I don’t mean physically how do I text. I’m a millennial, even if it isn’t a term I particularly identify with—which ironically is supposed to be typical of most millennials… bit of a Catch-22, huh? I matured side-by-side with the Internet and have had a cell phone since the Sixth Grade. Texting is part of my daily life. But as I have undergone this shift from school to Real Life, I have begun to reflect on the way that I text.
I cannot count the number of times I’ve been told that I text like a “ratchet thirteen year old” for using acronyms or not spelling out full words. Text your age!! Seems to be their silent plea. But it is so second nature for me to drop the “y” and “o” of the word “you” that I even hit my parents with a “love u” at the end of conversations instead of writing out its three letter form.
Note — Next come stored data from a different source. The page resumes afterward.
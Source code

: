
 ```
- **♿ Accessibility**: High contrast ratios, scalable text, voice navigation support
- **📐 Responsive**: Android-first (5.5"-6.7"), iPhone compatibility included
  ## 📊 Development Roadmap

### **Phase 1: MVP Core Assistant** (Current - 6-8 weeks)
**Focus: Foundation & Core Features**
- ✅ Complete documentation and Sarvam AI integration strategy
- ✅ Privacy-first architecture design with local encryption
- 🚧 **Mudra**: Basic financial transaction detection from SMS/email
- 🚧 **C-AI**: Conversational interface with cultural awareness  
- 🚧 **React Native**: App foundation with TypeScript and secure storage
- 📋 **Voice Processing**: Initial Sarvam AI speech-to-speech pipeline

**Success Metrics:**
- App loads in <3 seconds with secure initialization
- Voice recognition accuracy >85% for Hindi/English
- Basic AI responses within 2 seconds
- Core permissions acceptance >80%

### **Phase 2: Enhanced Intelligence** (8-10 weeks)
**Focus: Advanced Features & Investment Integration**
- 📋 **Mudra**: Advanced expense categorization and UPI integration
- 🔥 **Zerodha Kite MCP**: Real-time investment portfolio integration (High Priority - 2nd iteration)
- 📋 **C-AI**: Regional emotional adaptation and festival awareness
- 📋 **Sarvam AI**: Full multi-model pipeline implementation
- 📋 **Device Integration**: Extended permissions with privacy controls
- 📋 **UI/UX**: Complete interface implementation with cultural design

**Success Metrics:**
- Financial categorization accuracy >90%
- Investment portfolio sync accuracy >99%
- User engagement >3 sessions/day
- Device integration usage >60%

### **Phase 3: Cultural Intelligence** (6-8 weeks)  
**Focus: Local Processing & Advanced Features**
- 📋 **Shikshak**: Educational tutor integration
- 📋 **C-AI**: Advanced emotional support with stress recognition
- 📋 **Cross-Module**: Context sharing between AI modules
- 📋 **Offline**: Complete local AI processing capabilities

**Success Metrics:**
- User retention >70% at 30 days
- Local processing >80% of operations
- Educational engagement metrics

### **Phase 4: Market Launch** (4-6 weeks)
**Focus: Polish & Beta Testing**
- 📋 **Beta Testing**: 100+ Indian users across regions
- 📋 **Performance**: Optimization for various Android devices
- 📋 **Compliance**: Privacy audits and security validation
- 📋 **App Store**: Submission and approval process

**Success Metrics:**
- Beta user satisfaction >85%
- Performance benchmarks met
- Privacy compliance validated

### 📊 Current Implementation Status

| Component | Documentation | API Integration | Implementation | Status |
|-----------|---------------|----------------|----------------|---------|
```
If you know what I mean when I just type a letter, do I really need to spell it out for you?
Text your age!! Seems to be their silent plea.
As it turns out, my texting progression has come full circle as I’ve grown up. At first, using one of the countless Motorola Razrs I inevitably smashed, I would type as tersely as possible. I mean who really had the patience to click those little keys the thousand times it took to fully spell out a word?
Instant Messaging emerged on the computer and abbreviations quickly established a regular place in our lexicon. “Sup?” or even “wyd?” were commonly answered with “sos” “nm” “jc” and then the reply inquiry, “u?” We could speed type on both our computers and our phones, and understood each others’ shorthand perfectly.
Then high school hit. Now I was fourteen I didn’t need to text like the silly child I was in middle school anymore. I still had a navy blue Razr, but I was mature: I exchanged my single letters and acronyms for full words. Though I never had a Blackberry (I begged to be allowed to BBM my friends), I can imagine the advent of the full keyboard definitely influenced the resurgence of fully typed out words.
And finally, the iPhone: with autocorrect and autofill and the ability to type almost as quickly as you thought. But there’s the key part: almost as quickly as you thought, but not quite. The regression to letters was inevitable. Your phone would learn your frequently used abbreviations (it would also pick up your drunk typos and random capitalizations…) so using them became unconscious. By now, most people of our generation were typing pretty much in the same way, so shorthand was not only accepted, but it became a sort of norm.
It was not until this year that I experienced any sort of backlash for the way I text. My friends said that I typed in my own language, using “abt” instead of about, “esp” instead of especially, “tomo” instead of tomorrow, and, the classic, “u” instead of you. But otherwise I spelled most things out, my texting style hadn’t really changed much in four years, and people still knew what I meant, so what was the problem?’
As graduation neared I lay in bed one night seriously contemplating the way that I text. Would that fly in the real world? I definitely wouldn’t type the way I usually do to employers, or even people that I was texting for the first time. My friends were already teasing me for my “ghetto” texting. Were my days of shorthand typing and abbreviations nearing an end?
The answer so far has been no. I definitely do type out full words more often than I used to, but some shorthand has stuck with me—and I know I am not the only one guilty of this!
We live in an increasingly digital age, and texting by some has come to be thought of as its own dialect within the English language. The way we text is considered more akin to the way we think or speak than the way we would write a paper or a letter. Just because I use my little shorthands doesn’t mean that I struggle with the English language—I literally was an English major. Maybe I am just a really lazy texter. Maybe it shows that I think faster than my fingers can move. Or maybe, just maybe, on some subconscious level it means that the “ratchet thirteen year old” inside of me isn’t ready to grow up.